Sheikh Radwan Cemetery
Graves Bombed in Gaza
January 15, 2009
GAZA CITY:
Israel yesterday bombed the crammed Sheikh Radwan cemetery, sending body parts
flying onto neighboring houses and blasting craters into the graveyard.
After the bombing,
Palestinians were seen collecting charred body parts in plastic bags and placing
them back into the crater that was all that remained of the graveyard. Scores of
tombstones were smashed in the bombing on Day 19 of the war on Gaza.

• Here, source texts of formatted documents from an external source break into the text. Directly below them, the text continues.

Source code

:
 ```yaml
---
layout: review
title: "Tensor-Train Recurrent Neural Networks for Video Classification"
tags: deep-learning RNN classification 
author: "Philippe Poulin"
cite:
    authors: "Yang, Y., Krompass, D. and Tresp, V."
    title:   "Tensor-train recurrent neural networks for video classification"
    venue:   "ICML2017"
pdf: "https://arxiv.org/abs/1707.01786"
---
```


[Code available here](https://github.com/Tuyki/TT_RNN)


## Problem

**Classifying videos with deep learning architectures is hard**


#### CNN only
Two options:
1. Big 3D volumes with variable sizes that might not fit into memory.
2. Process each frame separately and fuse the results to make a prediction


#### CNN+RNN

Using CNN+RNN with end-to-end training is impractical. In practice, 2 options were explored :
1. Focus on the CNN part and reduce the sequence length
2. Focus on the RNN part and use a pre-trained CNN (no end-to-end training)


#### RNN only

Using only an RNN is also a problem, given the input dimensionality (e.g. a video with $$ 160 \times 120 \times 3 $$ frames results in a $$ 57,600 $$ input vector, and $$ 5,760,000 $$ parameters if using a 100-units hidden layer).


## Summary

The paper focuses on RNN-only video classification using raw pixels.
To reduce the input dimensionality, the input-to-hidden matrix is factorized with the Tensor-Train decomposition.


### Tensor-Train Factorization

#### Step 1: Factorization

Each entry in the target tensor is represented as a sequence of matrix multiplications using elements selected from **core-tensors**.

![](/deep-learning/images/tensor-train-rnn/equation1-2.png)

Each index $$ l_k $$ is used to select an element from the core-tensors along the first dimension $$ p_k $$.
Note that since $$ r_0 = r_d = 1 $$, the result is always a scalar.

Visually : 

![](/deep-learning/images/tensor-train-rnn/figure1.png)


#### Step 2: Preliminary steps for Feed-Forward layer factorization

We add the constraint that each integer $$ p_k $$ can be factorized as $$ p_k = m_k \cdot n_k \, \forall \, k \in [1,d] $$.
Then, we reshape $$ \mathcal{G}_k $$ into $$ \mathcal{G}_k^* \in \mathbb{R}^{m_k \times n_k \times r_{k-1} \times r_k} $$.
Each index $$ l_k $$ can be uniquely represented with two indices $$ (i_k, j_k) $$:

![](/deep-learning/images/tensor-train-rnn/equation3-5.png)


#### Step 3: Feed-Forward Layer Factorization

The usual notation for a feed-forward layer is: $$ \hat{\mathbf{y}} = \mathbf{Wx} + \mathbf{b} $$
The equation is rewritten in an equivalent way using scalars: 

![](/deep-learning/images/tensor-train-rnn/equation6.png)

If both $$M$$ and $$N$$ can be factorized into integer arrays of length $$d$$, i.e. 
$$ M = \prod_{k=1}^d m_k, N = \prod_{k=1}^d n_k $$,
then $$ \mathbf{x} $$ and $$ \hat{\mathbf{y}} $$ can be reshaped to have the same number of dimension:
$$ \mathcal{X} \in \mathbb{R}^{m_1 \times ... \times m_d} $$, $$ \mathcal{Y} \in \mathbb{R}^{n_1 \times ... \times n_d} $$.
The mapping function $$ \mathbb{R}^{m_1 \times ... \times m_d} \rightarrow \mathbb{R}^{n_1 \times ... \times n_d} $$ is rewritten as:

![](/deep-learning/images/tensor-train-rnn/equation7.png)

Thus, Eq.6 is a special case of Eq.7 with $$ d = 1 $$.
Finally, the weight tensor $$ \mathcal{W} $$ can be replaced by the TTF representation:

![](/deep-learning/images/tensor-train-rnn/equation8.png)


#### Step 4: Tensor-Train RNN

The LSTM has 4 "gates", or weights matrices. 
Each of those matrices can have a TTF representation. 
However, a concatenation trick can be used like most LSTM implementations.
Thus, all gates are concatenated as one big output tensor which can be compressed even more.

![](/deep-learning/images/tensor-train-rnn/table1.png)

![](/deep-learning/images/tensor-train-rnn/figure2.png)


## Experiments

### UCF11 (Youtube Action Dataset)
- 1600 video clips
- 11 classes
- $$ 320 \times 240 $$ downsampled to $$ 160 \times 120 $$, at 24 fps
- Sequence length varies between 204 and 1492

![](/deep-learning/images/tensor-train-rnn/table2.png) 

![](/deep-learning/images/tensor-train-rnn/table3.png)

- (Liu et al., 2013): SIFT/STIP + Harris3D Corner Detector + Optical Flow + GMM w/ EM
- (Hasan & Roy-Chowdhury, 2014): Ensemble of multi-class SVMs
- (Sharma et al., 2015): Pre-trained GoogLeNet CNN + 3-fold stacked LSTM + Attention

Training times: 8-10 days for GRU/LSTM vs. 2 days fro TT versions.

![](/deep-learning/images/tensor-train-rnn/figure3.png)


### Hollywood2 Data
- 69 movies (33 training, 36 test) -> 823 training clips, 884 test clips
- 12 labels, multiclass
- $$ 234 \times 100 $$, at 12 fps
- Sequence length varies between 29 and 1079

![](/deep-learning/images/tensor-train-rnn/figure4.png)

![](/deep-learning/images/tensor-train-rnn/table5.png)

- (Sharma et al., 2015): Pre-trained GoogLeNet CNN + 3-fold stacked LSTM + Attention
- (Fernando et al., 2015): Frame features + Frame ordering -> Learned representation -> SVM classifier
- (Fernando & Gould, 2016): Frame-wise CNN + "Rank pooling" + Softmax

The area smelled of rotting and charred flesh. Passersby covered their faces
with cloths as they walked around.
“There was flesh on the roofs, there were small bits of intestines. My
neighbor found a hand of a woman. We put it all into a plastic bag,” said
resident Ahmad Abu Jarbou. “One man who buried his cousin yesterday couldn’t
find the body at all.”
“The Israelis have struck even the dead. There is nothing they have not hit
in the Gaza Strip,” lamented Abu Fayez Al-Shurafa, leaning on a cane. “I
was shocked they would dare do this. The flesh of the dead flew in the streets
and we are collecting them in bags.”
In a predictable response, Maj. Avital Leibovich, an Israeli military
spokeswoman, said the fighter jets targeted a weapons cache next to the cemetery
and a nearby rocket-launching site. She claimed the heavy damage was the result
of secondary explosions.
Palestinians were unimpressed, complaining that the bombing offended religious
sensibilities common to Muslims and Jews. Abdel Karim Al-Kahlout, the city’s
grand mufti, said: “Jews would rise up if anyone so much as broke a tombstone in
their cemeteries. Attacking the dead is forbidden in every religion and in every
belief.”
Israel, meanwhile, tightened its hold around the city. And a top Israeli general
said “there is still work” ahead against Hamas. Explosions and heavy machinegun
fire echoed through the city yesterday after tanks drew close to Gaza’s densely
populated center.
Talat Jad, a 30-year-old resident of the Gaza suburb of Tal Hawa where tanks
thrust overnight, said he and 15 members of his family gathered in one room of
their house, too frightened to look out of the window. “We even silenced our
mobile phones because we were afraid the soldiers in the tanks would hear them,”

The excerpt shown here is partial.